> EXERCISE GOAL
Among the entries below, how many lines include "null"? Answer with the number only.

[Opening AVAILABLE RECORDS section]

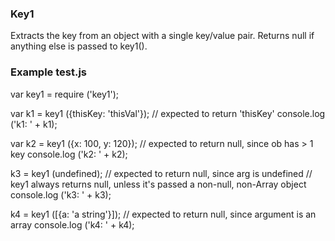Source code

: ### Key1 

Extracts the key from an object with a single key/value pair.
Returns null if anything else is passed to key1().

### Example test.js

var key1 = require ('key1');

var k1 = key1 ({thisKey: 'thisVal'});
    // expected to return 'thisKey'
console.log ('k1: ' + k1);

var k2 = key1 ({x: 100, y: 120});
    // expected to return null, since ob has > 1 key
console.log ('k2: ' + k2);

k3 = key1 (undefined);
    // expected to return null, since arg is undefined
    // key1 always returns null, unless it's passed a non-null, non-Array object
console.log ('k3: ' + k3);


k4 = key1 ([{a: 'a string'}]);
    // expected to return null, since argument is an array
console.log ('k4: ' + k4);
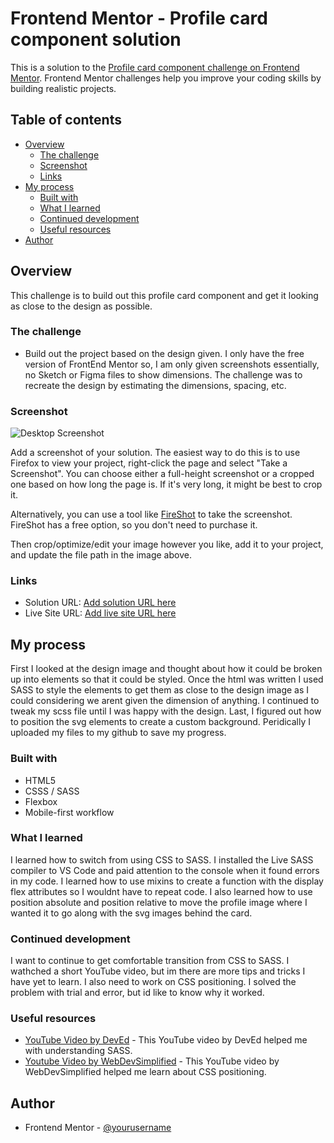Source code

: # Frontend Mentor - Profile card component solution

This is a solution to the [Profile card component challenge on Frontend Mentor](https://www.frontendmentor.io/challenges/profile-card-component-cfArpWshJ). Frontend Mentor challenges help you improve your coding skills by building realistic projects. 

## Table of contents

- [Overview](#overview)
  - [The challenge](#the-challenge)
  - [Screenshot](#screenshot)
  - [Links](#links)
- [My process](#my-process)
  - [Built with](#built-with)
  - [What I learned](#what-i-learned)
  - [Continued development](#continued-development)
  - [Useful resources](#useful-resources)
- [Author](#author)


## Overview

This challenge is to build out this profile card component and get it looking as close to the design as possible.

### The challenge

- Build out the project based on the design given.  I only have the free version of FrontEnd Mentor so, I am only given screenshots essentially, no Sketch or Figma files to show dimensions.  The challenge was to recreate the design by estimating the dimensions, spacing, etc.

### Screenshot

![Desktop Screenshot](./images/desktop-screenshot.jpg)

Add a screenshot of your solution. The easiest way to do this is to use Firefox to view your project, right-click the page and select "Take a Screenshot". You can choose either a full-height screenshot or a cropped one based on how long the page is. If it's very long, it might be best to crop it.

Alternatively, you can use a tool like [FireShot](https://getfireshot.com/) to take the screenshot. FireShot has a free option, so you don't need to purchase it. 

Then crop/optimize/edit your image however you like, add it to your project, and update the file path in the image above.


### Links

- Solution URL: [Add solution URL here](https://github.com/njohnson533/profile-card-component.git)
- Live Site URL: [Add live site URL here](https://njohnson533.github.io/profile-card-component/)

## My process

First I looked at the design image and thought about how it could be broken up into elements so that it could be styled.  Once the html was written I used SASS to style the elements to get them as close to the design image as I could considering we arent given the dimension of anything.  I continued to tweak my scss file until I was happy with the design.  Last, I figured out how to position the svg elements to create a custom background.  Peridically I uploaded my files to my github to save my progress.

### Built with

- HTML5
- CSSS / SASS
- Flexbox
- Mobile-first workflow

### What I learned

I learned how to switch from using CSS to SASS.  I installed the Live SASS compiler to VS Code and paid attention to the console when it found errors in my code.  I learned how to use mixins to create a function with the display flex attributes so I wouldnt have to repeat code.  I also learned how to use position absolute and position relative to move the profile image where I wanted it to go along with the svg images behind the card.

### Continued development

I want to continue to get comfortable transition from CSS to SASS.  I wathched a short YouTube video, but im there are more tips and tricks I have yet to learn.  I also need to work on CSS positioning.  I solved the problem with trial and error, but id like to know why it worked.


### Useful resources

- [YouTube Video by DevEd](https://www.youtube.com/watch?v=Zz6eOVaaelI) - This YouTube video by DevEd helped me with understanding SASS.
- [Youtube Video by WebDevSimplified](https://www.youtube.com/watch?v=jx5jmI0UlXU) - This YouTube video by WebDevSimplified helped me learn about CSS positioning.



## Author

- Frontend Mentor - [@yourusername](https://www.frontendmentor.io/profile/njohnson533)

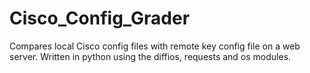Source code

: # Cisco_Config_Grader
Compares local Cisco config files with remote key config file on a web server.
Written in python using the diffios, requests and os modules. 
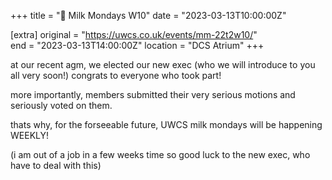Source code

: +++
title = "🥛 Milk Mondays W10"
date = "2023-03-13T10:00:00Z"

[extra]
original = "https://uwcs.co.uk/events/mm-22t2w10/"    
end = "2023-03-13T14:00:00Z"
location = "DCS Atrium"
+++

at our recent agm, we elected our new exec (who we will introduce to you all very soon!) congrats to everyone who took part!

more importantly, members submitted their very serious motions and seriously voted on them.

thats why, for the forseeable future, UWCS milk mondays will be happening WEEKLY!

(i am out of a job in a few weeks time so good luck to the new exec, who have to deal with this)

[Closing AVAILABLE RECORDS section]

> EXERCISE OUTPUT
5